NFTs can help with this as they model one (or a batch) of the things moving smoothly between the players.  With the NFT transfer, each player takes responsibility for their part of the supply chain be they a refiner, a transportation agent or the final manufacturer.  This required fluidity, however, means the underlying NFT platform and the data attached to each object must also be fluid. It cannot be structured like an RDBMS with every field that every participant might want or need hard coded.  Sadly many smart contracts require this prescriptive approach which undermines the efforts at deploying blockchain/DLTs from the outset. Instead, the NFT needs a flexible model like a document database that has some high-level data points identifying, classifying and potentially tracking the origin of the object, but with flexibility for each agent along the path to record their relevant details without the pre-arranged agreement of every other party.

As with modeling expensive assets, the key is flexibility.  Every field of every facet of a mineral can’t be pre-set, but rather conventions must be set for understanding and the precise details of the NFT need to remain flexible.

The handoff of objects, as well as the ability to analyze the flow, is greatly enhanced through location and identification technology.  As supply chains go beyond basic barcodes and implement more robust solutions like RFIDs or smart wifi/ZigBee tags or video recognition its critical these systems are integrated not just with suppliers internal systems but with the NFTs tracking goods moving between manufacturers.  These all benefit from flexible and lightweight agents capable of logging basic facts about NFTs in the collective supply chain view.

Again the themes of flexibility within the data model, the smooth transfer between parties and nuanced permission options are the key features an NFT platform must support.  

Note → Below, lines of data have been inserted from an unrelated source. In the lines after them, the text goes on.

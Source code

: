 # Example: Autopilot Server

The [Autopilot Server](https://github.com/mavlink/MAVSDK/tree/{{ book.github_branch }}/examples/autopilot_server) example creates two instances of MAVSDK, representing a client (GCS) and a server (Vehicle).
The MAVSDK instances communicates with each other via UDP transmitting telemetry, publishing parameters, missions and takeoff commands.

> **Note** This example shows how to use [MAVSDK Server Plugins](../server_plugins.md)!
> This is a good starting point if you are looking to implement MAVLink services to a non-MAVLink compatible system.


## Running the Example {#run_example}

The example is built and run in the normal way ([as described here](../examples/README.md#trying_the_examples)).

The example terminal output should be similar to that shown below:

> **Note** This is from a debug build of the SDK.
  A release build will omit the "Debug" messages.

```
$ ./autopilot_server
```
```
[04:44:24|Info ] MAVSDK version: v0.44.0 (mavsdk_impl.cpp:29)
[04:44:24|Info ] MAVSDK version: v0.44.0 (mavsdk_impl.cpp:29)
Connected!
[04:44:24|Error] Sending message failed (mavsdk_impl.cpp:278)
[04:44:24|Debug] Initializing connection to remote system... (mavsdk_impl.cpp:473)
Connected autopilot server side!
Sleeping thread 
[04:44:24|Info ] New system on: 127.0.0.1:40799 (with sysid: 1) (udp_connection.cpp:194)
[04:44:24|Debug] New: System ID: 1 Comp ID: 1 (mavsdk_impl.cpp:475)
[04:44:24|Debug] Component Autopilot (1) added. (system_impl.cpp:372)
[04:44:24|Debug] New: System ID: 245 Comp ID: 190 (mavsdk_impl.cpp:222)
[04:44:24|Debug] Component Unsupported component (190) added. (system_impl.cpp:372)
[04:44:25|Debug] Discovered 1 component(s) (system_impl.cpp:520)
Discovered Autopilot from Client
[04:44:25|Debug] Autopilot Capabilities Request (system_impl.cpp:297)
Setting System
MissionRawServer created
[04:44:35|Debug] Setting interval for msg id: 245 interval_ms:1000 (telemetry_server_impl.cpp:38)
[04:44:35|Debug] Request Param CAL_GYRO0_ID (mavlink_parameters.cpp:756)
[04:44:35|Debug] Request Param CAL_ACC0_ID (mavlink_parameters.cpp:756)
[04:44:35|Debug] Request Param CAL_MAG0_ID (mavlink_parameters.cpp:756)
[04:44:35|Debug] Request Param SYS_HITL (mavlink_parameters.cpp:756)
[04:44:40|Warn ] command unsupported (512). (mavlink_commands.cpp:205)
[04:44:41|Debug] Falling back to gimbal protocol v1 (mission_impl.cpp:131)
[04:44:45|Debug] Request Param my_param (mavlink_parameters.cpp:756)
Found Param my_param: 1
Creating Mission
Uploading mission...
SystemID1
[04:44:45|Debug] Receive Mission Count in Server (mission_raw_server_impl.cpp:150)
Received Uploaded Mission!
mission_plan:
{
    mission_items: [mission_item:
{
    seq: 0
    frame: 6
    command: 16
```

Enterprise NFTs can go full circle and fuel the consumer demand for accountability

Bringing our tour of NFTs as real-world proxies full circle the tokens being tracked for materials are part of the solution for the transparency and sustainability that consumers are demanding.  With the right, flexible system in place, this can be a literal transformation of the same data and tokens.

Essentially the consumer view into the NFT is “just another view” like those of a regulator into where materials were sourced, how they were transported along the way and how they were processed at various steps.  This ultimate view of a world powered by DLT backed by the transparency NFTs can provide may feel far fetched today but many of the factors involved are aligned and solutions can move fast when there is value to be unlocked.